No mês de maio, o Supremo Tribunal votaria o PL2633, que estabelece o chamado “Marco Temporal” [3] que limita as reivindicações indígenas, em vez de reconhecer suas demandas tradicionais ou históricas por terras. A decisão 001/2017 da Procuradoria Geral da República (AGU) é inconstitucional e está sendo usada para legalizar invasões, legitimar despejos e ocultar atos violentos que afetaram os povos indígenas antes da consagração da Constituição Federal de 1988. Se a decisão for contra os povos indígenas, o Brasil e o meio ambiente mundial serão diretamente afetados. O juiz Edson Fachin adiou a votação por causa da pandemia devido à pressão de povos indígenas e organizações de direitos humanos até que o tribunal possa fazer julgamentos presenciais.

Apesar de tudo isso, os indígenas brasileiros nunca estiveram tão organizados. Passado maio, a APIB realizou uma grande Assembleia Nacional de Resistência Indígena online para tratar de assuntos como os diagnósticos regionais sobre a covid-19 nas aldeias.

Acostumados a lutar pelos seus direitos há 520 anos, os indígenas estão se unindo para encontrar novos caminhos e exigirem melhores condições de assistência à saúde, defesa de suas terras e do meio ambiente.

[1] Instituto Nacional de Assentamento e Reforma Agrária
[2] Em 2017, o inquérito parlamentar presidido pelo Farmers ‘Caucus teve como objetivo processar antropólogos, povos indígenas, funcionários da Funai e do Incra e membros do executivo, além de ONGs. A idéia era encerrar a Funai, interromper a reforma agrária e alterar os critérios de demarcação de terras para povos indígenas e antigas comunidades escravas (quilombola)
[3] Marco Temporal – “Limite de tempo”. A ideia do projeto de lei é estabelecer que as reivindicações indígenas por terras só seriam reconhecidas por lei se os indígenas estivessem ocupando aquele pedaço de terra em 1988, ano em que a atual Constituição Brasileira foi consagrada.

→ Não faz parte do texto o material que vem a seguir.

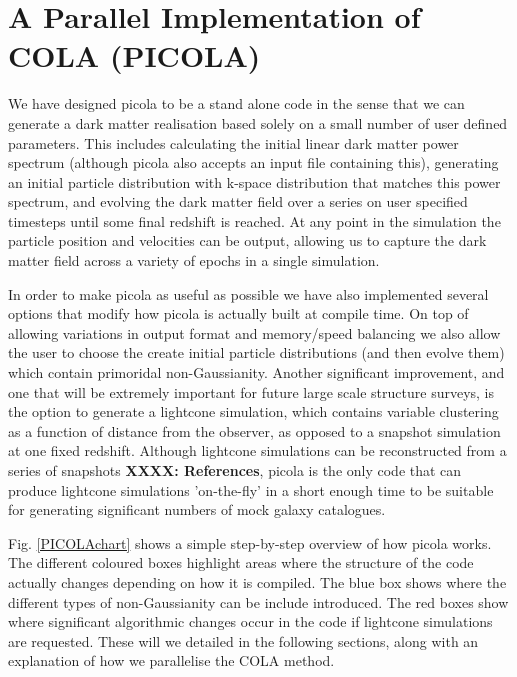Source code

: \documentclass[5p,authoryear]{elsarticle}
\begin{document}
\section{A Parallel Implementation of COLA (PICOLA)}

We have designed {\sc picola} to be a stand alone code in the sense that we can generate a dark matter realisation based solely on a small number of user defined parameters. This includes calculating the initial linear dark matter power spectrum (although {\sc picola} also accepts an input file containing this), generating an initial particle distribution with k-space distribution that matches this power spectrum, and evolving the dark matter field over a series on user specified timesteps until some final redshift is reached. At any point in the simulation the particle position and velocities can be output, allowing us to capture the dark matter field across a variety of epochs in a single simulation. 

In order to make {\sc picola} as useful as possible we have also implemented several options that modify how {\sc picola} is actually built at compile time. On top of allowing variations in output format and memory/speed balancing we also allow the user to choose the create initial particle distributions (and then evolve them) which contain primoridal non-Gaussianity. Another significant improvement, and one that will be extremely important for future large scale structure surveys, is the option to generate a lightcone simulation, which contains variable clustering as a function of distance from the observer, as opposed to a snapshot simulation at one fixed redshift. Although lightcone simulations can be reconstructed from a series of snapshots \textbf{XXXX: References}, {\sc picola} is the only code that can produce lightcone simulations 'on-the-fly' in a short enough time to be suitable for generating significant numbers of mock galaxy catalogues.

Fig. \ref{PICOLAchart} shows a simple step-by-step overview of how {\sc picola} works. The different coloured boxes highlight areas where the structure of the code actually changes depending on how it is compiled. The blue box shows where the different types of non-Gaussianity can be include introduced. The red boxes show where significant algorithmic changes occur in the code if lightcone simulations are requested. These will we detailed in the following sections, along with an explanation of how we parallelise the COLA method.
\end{document}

Rosa Gauditano é fotógrafa, jornalista e ativista. Ela tem documentado os povos indígenas das mais variadas etnias e regiões do Brasil há mais de 30 anos. Rosa já fotografou as comunidades de índios Karajá, Kayapó, Tucano, Waurá, Yanomami, Xavante, Guarani e Pankarau. Em 2004, em parceria com indígenas Xavante, criou a organização não governamental Nossa Tribo, dedicada a fazer uma ponte entre as cidades e aldeias indígenas. Ensinou fotografia na Pontifícia Universidade Católica de São Paulo e trabalhou para o jornal Folha de S. Paulo e revista Veja.
 É autora dos livros: Índios. Os Primeiros Habitantes, Raízes do Povo Xavante, Festas de Fé, Guarani M’Byá na Cidade de São Paulo e Povos Indígenas no Brasil.